Film discussion: Anomalisa

Anomalisa is the story of Michael Stone, the author of a business self-help book about client service. He’s in Cincinnati to do a keynote convention speech about the book and he’s feeling a bit alienated from the world. (If you’ve ever done this kind of one-day business travel, you probably know just how he feels.)

Stone’s anomie/depression/alienation is obvious to us because everyone else in the film has identical faces and identical voices. [metaphor alert!]

Then he meets Lisa. She has her own face and her own voice and Stone is fascinated and curious and driven to find out who she is and to get to know her. And he does.
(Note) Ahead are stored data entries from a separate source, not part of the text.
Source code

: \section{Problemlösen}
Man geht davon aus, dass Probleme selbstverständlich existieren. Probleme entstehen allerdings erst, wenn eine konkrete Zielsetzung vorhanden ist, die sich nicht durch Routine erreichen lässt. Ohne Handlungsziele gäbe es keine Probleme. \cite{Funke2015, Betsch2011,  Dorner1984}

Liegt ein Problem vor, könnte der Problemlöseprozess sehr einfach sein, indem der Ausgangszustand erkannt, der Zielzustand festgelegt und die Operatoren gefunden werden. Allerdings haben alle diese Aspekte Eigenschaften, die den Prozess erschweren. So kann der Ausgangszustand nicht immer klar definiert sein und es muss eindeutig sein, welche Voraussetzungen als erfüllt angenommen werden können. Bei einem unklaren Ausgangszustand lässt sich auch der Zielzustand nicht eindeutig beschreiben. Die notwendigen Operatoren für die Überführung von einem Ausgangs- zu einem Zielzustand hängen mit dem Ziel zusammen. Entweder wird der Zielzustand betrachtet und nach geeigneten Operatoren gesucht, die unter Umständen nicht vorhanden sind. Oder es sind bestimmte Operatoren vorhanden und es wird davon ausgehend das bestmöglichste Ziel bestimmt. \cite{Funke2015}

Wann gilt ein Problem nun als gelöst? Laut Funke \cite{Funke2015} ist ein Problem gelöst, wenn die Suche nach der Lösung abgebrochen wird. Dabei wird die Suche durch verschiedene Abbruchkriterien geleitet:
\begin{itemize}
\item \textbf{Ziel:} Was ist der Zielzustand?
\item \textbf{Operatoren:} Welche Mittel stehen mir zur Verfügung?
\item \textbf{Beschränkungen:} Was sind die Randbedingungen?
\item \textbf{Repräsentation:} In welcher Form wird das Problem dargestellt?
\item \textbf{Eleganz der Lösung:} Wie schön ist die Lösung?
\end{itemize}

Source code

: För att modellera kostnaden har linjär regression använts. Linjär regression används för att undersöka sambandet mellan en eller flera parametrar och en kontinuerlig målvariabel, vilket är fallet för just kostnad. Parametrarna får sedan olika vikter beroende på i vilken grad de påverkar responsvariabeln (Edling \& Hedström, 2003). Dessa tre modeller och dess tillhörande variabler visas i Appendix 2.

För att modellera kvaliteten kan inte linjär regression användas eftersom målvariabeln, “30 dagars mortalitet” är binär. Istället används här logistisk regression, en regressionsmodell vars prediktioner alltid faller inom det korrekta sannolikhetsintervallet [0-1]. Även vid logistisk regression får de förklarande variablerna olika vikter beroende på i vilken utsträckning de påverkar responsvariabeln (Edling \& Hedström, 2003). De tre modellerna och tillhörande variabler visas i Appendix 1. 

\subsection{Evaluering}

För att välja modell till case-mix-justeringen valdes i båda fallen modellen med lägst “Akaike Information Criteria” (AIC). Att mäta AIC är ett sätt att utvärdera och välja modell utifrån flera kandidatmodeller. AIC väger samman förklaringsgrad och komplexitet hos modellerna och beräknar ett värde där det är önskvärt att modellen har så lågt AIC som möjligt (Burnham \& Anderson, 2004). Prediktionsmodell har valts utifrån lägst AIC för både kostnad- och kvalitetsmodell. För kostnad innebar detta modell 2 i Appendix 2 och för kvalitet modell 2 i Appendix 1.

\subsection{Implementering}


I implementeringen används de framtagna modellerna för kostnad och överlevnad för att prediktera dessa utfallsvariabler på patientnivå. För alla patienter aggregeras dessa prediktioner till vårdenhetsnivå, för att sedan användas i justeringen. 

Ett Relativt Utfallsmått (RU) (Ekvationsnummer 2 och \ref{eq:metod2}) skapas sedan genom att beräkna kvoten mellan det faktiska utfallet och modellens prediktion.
Maybe this is the right moment to remind you that Stone and Lisa and every other character in the movie are all played by puppet figures, animated in stop-motion. This is important, because while we have seen plenty of motel-room, getting-to-know-you movies (like Lost in Translation), very few have featured fairly graphic sexual encounters between puppets. [I don’t know whether puppet sex will make it more or less likely that you will attend the screening, but I thought you should know).

Kaufman’s films all touch on the weirdness of how certain people see the world, but the critics—who pretty much all raved about the film—also note that there is a large dose of joy and connection and warmth in Anomalisa. I think that’s important, because films that promise to be about depressed or alienated people are often themselves depressing or alienating. But I don’t think that will be the case here.

Over the years, I’ve learned to be suspicious when one or two critics love a movie that most people don’t. But I’ve also learned that when the whole critical community likes something, it’s a good idea to check out the object of their affection.

So, that’s what I hope you’ll do. Anomalisa will kick off at 7:00 in The Historic Theater, and I’m looking forward to it and the discussion.